> Exercise instructions:
For the entries below, how many lines contain the word "google"? Reply with the number and nothing else.

(Saved entries)
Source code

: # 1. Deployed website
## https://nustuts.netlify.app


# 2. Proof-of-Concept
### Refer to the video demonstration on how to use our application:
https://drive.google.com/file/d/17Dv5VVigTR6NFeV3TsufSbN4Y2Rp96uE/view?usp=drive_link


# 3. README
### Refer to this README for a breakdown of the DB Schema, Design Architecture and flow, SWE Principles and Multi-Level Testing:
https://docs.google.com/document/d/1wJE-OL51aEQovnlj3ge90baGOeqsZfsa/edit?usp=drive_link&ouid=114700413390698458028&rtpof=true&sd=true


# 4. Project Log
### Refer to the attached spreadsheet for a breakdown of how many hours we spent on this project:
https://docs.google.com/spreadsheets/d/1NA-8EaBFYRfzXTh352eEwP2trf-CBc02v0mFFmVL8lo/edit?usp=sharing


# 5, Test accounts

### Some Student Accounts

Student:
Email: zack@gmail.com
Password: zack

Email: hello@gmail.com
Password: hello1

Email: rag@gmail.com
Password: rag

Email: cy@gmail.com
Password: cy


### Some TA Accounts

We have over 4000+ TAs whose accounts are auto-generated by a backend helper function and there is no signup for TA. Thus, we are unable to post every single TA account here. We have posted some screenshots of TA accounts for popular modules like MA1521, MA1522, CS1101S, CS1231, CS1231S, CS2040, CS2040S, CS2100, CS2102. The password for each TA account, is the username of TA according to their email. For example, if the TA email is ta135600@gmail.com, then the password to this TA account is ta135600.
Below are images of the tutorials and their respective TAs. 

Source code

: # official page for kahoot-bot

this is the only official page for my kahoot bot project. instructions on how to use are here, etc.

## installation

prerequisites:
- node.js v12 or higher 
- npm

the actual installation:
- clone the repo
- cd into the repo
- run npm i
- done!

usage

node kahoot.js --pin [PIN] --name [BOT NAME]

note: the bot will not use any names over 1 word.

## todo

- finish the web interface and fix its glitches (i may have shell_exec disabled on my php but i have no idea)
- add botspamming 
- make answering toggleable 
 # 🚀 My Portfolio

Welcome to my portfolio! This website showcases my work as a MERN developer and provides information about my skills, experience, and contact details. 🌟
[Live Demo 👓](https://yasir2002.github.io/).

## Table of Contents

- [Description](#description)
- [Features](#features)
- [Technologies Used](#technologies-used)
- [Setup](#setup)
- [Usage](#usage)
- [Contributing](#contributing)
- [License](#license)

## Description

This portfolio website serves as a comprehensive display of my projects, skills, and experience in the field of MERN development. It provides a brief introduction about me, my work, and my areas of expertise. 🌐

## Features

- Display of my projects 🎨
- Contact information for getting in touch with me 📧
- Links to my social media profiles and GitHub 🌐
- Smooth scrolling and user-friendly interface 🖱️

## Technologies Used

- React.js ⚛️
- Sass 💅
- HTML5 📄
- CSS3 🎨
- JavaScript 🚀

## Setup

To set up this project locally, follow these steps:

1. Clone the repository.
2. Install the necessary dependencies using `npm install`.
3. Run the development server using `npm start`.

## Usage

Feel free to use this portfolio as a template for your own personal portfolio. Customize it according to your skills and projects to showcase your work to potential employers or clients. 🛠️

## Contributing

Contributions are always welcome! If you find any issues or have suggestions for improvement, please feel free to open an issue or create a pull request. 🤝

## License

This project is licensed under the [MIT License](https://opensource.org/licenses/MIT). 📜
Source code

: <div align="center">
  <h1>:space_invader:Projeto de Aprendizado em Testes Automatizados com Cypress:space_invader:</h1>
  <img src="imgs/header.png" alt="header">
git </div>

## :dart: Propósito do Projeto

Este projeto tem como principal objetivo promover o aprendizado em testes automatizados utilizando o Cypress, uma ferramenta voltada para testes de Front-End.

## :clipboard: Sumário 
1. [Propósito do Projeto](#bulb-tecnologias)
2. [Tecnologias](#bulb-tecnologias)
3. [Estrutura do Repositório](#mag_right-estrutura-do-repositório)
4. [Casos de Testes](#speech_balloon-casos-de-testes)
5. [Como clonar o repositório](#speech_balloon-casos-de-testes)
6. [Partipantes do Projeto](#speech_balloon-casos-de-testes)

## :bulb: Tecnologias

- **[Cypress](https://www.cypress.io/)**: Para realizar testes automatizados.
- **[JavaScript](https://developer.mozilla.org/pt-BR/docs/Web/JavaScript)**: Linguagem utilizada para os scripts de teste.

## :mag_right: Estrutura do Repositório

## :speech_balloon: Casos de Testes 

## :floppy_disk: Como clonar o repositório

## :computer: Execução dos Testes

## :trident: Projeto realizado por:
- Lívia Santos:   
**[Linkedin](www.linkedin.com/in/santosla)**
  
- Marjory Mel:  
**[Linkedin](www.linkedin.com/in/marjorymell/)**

> Solution to this exercise:
3